Segment Start: Records for the task

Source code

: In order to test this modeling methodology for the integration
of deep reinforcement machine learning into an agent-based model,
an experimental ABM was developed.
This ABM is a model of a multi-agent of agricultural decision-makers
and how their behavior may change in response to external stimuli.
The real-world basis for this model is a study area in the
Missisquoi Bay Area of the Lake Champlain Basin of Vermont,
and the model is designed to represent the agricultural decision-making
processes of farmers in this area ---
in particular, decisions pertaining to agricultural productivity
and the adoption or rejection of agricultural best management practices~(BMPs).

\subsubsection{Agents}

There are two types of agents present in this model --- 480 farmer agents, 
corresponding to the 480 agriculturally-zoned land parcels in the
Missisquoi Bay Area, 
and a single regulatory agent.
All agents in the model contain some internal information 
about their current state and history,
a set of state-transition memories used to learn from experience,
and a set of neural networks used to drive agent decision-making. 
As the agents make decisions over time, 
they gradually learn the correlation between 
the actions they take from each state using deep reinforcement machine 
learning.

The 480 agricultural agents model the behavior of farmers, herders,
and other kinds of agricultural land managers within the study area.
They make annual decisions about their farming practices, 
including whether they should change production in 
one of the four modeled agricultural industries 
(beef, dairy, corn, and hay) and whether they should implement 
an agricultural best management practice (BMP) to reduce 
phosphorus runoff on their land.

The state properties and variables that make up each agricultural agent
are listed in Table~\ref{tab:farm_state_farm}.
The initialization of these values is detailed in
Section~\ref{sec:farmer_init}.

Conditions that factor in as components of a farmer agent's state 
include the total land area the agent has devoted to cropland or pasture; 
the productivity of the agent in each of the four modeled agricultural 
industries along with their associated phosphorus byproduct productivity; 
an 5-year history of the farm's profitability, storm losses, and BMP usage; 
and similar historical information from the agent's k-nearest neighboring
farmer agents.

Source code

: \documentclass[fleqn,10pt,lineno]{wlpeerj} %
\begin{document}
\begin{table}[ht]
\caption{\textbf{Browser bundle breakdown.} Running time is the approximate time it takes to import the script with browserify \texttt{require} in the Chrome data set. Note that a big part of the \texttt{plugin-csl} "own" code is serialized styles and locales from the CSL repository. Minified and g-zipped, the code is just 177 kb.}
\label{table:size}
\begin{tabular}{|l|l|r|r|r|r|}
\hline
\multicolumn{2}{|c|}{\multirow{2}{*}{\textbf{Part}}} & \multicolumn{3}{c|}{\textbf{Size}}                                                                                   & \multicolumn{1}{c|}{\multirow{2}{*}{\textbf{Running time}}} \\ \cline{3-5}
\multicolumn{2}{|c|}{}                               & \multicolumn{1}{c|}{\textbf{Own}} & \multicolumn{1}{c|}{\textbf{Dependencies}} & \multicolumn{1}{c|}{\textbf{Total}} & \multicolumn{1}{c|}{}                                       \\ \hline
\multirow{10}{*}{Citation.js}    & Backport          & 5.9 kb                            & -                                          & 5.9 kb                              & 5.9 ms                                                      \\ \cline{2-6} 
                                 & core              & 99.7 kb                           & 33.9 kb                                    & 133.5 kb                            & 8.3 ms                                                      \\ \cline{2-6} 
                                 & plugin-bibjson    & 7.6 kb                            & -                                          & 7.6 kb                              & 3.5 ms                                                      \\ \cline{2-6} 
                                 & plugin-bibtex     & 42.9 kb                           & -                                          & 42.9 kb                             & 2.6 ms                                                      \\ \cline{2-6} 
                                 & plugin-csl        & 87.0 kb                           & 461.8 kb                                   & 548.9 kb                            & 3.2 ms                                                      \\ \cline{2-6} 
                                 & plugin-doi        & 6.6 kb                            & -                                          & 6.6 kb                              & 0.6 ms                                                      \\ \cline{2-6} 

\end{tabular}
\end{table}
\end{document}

Segment End: Records for the task

Go back to the start of the listing above. Reproduce each line exactly, ending with the line that contains "include the total".

Solution to this exercise |
Source code

: In order to test this modeling methodology for the integration
of deep reinforcement machine learning into an agent-based model,
an experimental ABM was developed.
This ABM is a model of a multi-agent of agricultural decision-makers
and how their behavior may change in response to external stimuli.
The real-world basis for this model is a study area in the
Missisquoi Bay Area of the Lake Champlain Basin of Vermont,
and the model is designed to represent the agricultural decision-making
processes of farmers in this area ---
in particular, decisions pertaining to agricultural productivity
and the adoption or rejection of agricultural best management practices~(BMPs).

\subsubsection{Agents}

There are two types of agents present in this model --- 480 farmer agents, 
corresponding to the 480 agriculturally-zoned land parcels in the
Missisquoi Bay Area, 
and a single regulatory agent.
All agents in the model contain some internal information 
about their current state and history,
a set of state-transition memories used to learn from experience,
and a set of neural networks used to drive agent decision-making. 
As the agents make decisions over time, 
they gradually learn the correlation between 
the actions they take from each state using deep reinforcement machine 
learning.

The 480 agricultural agents model the behavior of farmers, herders,
and other kinds of agricultural land managers within the study area.
They make annual decisions about their farming practices, 
including whether they should change production in 
one of the four modeled agricultural industries 
(beef, dairy, corn, and hay) and whether they should implement 
an agricultural best management practice (BMP) to reduce 
phosphorus runoff on their land.

The state properties and variables that make up each agricultural agent
are listed in Table~\ref{tab:farm_state_farm}.
The initialization of these values is detailed in
Section~\ref{sec:farmer_init}.

Conditions that factor in as components of a farmer agent's state 
include the total land area the agent has devoted to cropland or pasture; 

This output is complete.